» INSTRUCTIONS FOR THE TASK: Please copy each line in the records below that contains the string "Rechtsänderungen".

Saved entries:
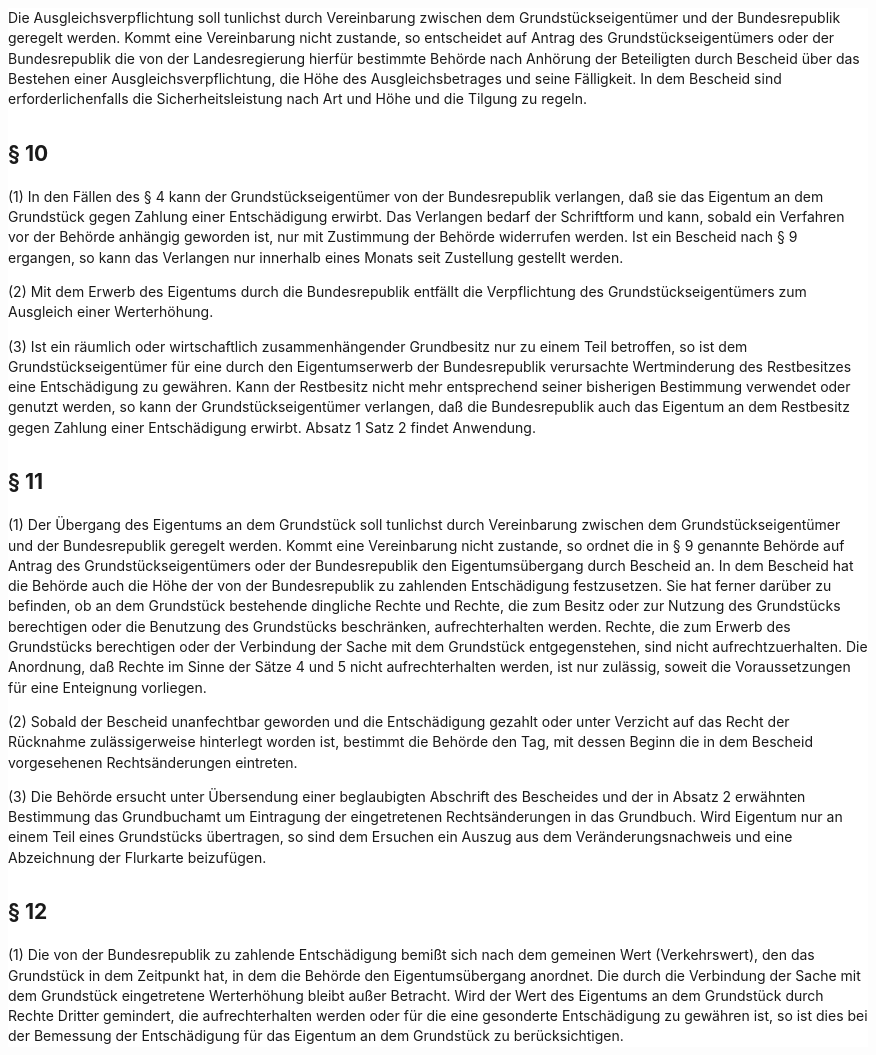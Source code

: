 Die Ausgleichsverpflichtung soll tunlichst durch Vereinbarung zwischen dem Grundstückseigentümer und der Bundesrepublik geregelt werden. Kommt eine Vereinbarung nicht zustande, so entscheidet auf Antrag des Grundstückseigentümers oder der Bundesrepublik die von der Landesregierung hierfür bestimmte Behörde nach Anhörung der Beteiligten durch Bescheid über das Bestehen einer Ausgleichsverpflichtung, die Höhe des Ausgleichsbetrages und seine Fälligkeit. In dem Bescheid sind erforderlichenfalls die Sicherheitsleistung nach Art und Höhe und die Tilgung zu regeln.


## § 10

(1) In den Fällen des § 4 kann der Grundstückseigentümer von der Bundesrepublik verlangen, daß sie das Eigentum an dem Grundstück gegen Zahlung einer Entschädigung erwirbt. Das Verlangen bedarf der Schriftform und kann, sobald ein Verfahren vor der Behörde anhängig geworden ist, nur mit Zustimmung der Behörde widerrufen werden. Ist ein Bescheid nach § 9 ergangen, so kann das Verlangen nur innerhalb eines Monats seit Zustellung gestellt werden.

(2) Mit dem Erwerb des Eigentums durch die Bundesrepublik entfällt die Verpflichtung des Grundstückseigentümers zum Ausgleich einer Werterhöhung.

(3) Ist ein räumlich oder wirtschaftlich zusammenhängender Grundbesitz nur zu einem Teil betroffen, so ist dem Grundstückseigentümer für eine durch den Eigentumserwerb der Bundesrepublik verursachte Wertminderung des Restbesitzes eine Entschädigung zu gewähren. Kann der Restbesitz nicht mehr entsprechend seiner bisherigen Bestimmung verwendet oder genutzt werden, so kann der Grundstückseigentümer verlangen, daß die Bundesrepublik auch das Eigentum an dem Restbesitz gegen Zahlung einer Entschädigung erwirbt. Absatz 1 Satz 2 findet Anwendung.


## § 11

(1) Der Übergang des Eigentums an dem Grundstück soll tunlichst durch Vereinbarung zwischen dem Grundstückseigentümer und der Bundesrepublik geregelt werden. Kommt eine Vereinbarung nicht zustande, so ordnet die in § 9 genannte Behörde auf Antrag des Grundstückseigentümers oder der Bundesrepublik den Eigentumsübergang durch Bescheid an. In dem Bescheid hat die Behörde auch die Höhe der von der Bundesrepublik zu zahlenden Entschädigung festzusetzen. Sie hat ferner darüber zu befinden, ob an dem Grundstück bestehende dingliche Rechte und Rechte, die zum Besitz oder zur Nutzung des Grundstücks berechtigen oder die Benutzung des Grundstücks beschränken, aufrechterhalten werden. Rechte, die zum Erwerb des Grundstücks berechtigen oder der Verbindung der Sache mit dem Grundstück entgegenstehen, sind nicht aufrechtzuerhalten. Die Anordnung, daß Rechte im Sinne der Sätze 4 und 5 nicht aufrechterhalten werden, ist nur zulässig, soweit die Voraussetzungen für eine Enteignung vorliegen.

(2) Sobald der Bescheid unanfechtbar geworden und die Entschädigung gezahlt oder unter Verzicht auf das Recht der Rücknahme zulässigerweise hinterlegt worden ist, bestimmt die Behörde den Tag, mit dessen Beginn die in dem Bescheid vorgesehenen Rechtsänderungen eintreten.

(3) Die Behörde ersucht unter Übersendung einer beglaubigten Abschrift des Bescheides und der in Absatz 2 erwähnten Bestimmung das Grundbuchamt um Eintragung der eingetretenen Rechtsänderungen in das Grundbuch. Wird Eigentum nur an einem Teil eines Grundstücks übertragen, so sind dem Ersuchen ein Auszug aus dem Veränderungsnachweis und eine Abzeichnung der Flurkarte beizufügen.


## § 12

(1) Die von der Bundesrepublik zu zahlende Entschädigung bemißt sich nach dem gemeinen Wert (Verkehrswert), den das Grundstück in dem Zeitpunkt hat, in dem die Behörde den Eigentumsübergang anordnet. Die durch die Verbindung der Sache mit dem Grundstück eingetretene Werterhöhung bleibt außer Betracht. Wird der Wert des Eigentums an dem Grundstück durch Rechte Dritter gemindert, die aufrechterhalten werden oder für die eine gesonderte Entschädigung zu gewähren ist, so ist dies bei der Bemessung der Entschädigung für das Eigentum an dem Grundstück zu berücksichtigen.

» ANSWER SPACE:
(2) Sobald der Bescheid unanfechtbar geworden und die Entschädigung gezahlt oder unter Verzicht auf das Recht der Rücknahme zulässigerweise hinterlegt worden ist, bestimmt die Behörde den Tag, mit dessen Beginn die in dem Bescheid vorgesehenen Rechtsänderungen eintreten.
(3) Die Behörde ersucht unter Übersendung einer beglaubigten Abschrift des Bescheides und der in Absatz 2 erwähnten Bestimmung das Grundbuchamt um Eintragung der eingetretenen Rechtsänderungen in das Grundbuch. Wird Eigentum nur an einem Teil eines Grundstücks übertragen, so sind dem Ersuchen ein Auszug aus dem Veränderungsnachweis und eine Abzeichnung der Flurkarte beizufügen.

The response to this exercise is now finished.